Rocking Response of Unanchored Building Contents Considering Horizontal and Vertical Excitation

Abstract

The seismic performance of unanchored slender contents at various floor levels within a building has received little attention in the literature, despite earthquake reconnaissance reports routinely emphasizing the overturning of contents as a pervasive problem. This paper investigates the rocking response of building contents in a four-story concentrically braced frame building, focusing on how the variation in horizontal and vertical floor accelerations in the building affects the planar pure rocking demands (sliding and bouncing are not considered). A cascading dynamic analysis approach is taken whereby nonlinear response history analyses of a three-dimensional (3D) building model to a suite of ground motions provides the floor accelerations, which are in turn used to develop rocking spectra for assessing demands on unanchored building contents of various sizes and aspect ratios. The effect of the vertical floor excitation on the peak rocking response is found to be negligible for most practical purposes, especially for slender components. Consequently, rocking demands on an object are not affected by where it is placed on a specific floor.

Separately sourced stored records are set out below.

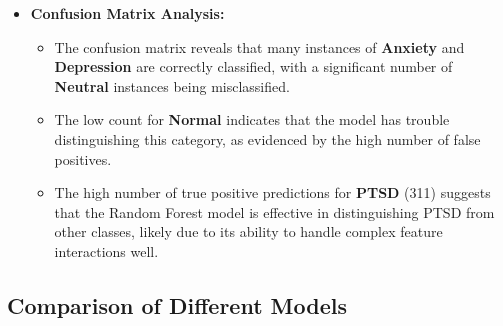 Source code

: \begin{itemize}
    \item \textbf{Confusion Matrix Analysis:}
    \begin{itemize}
        \item The confusion matrix reveals that many instances of \textbf{Anxiety} and \textbf{Depression} are correctly classified, with a significant number of \textbf{Neutral} instances being misclassified.
        \item The low count for \textbf{Normal} indicates that the model has trouble distinguishing this category, as evidenced by the high number of false positives.
        \item The high number of true positive predictions for \textbf{PTSD} (311) suggests that the Random Forest model is effective in distinguishing PTSD from other classes, likely due to its ability to handle complex feature interactions well.
    \end{itemize}
\end{itemize}

\subsection{Comparison of Different Models}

Rocking demands on an object increase at higher floors because horizontal floor accelerations are amplified with elevation, but the difference in rocking demands from one floor to the next are significantly more pronounced for stocky than for slender objects. Finally, the paper develops analytical fragility curves for rocking and overturning limit states using the normalized peak rotation angle as the demand parameter and a physically motivated floor intensity measure based on the peak floor velocity, block size, and slenderness.